Stepping on the gas – Agri Argo powers into future
Like many other machinery manufacturers at the event, the models may not be entirely new but it is the first time they have been on display at an event.
The company has accelerated upgrading the model range over the years and they are now as competent as the mainstream brands, although remaining competitive on price at the farmgate, according to Ben Agar, business development manager for the UK and Ireland.
Of the more notable changes over the last few years is the displacement of the Deutz engines by Kohler in the smaller tractors.
The reason being, according to Ben, is that the engines offer as good a build quality as any other manufacturer, while being priced to suit lower value tractors, keeping the cost as tight as possible for less intensive users.
The latest generation of Kohler diesels are also designed on a modular basis with the various exhaust treatment systems and ancillaries, such as high capacity hydraulic pumps, being easily built into the unit at the factory.

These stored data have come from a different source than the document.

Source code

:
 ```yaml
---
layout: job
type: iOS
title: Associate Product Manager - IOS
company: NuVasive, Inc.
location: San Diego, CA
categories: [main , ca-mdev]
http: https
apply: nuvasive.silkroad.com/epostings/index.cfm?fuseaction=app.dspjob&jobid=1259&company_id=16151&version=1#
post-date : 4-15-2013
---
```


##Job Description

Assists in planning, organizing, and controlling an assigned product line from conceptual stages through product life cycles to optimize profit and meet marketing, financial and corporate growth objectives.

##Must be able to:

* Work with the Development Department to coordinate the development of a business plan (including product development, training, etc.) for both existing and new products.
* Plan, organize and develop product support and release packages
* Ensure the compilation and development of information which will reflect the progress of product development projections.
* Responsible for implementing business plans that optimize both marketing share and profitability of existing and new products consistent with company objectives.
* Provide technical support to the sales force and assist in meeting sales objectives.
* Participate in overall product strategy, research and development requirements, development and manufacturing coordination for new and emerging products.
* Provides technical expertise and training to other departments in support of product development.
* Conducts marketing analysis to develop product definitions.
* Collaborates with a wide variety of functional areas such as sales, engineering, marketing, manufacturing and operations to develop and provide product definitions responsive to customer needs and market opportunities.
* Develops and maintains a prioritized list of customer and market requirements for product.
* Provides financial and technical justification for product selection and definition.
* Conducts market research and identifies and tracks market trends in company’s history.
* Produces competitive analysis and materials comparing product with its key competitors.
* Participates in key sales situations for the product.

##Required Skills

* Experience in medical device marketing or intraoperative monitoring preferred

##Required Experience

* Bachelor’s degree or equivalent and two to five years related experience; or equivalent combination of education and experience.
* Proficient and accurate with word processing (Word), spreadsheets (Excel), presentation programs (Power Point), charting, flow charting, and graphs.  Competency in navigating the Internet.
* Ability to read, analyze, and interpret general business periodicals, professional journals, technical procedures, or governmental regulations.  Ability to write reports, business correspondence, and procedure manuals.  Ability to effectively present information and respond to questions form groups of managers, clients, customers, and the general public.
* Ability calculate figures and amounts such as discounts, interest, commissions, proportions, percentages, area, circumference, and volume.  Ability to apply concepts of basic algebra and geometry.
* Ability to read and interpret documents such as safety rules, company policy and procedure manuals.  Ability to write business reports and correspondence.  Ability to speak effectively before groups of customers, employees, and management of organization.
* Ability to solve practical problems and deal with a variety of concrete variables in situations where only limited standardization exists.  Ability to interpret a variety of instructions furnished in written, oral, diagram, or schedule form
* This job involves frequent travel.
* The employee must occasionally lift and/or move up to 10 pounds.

Agri Argo – still faithful to FPT
For the larger tractors, the company is still using FPT units which have proven to be reliable and are available in a wide range of configurations suitable for the diversity of tractors offered by Agri Argo.
The larger tractors, from the Series 6 upwards, also offer independent suspension on the front axles as an option.
The rationale behind this more sophisticated arrangement is that it offers both greater comfort and true 4WD, as opposed to damped beam axles which may still struggle to find full grip on uneven ground.
The safety aspect cannot be overlooked either, with front axle suspension offering greater road holding and handling at higher speeds. Lubrication of the suspension is via 11 grease points, a job which, thankfully, can be automated as a further option.
The line-up also benefits from a recently introduced six-range transmission that, in its standard form, offers 30 forward gears and 15 reverse, designed and built by the company itself.
Altogether, Ben is upbeat about the prospects of the the two brands in Ireland. He notes that attending the Ploughing represents a large investment for the parent company.
Looking ahead he sees the determination of the mainline brands to consolidate their dealer networks as being beneficial to the smaller companies, as the displaced dealers, experienced in selling into the modern farming environment, come to recognise Landini and McCormack as viable alternatives.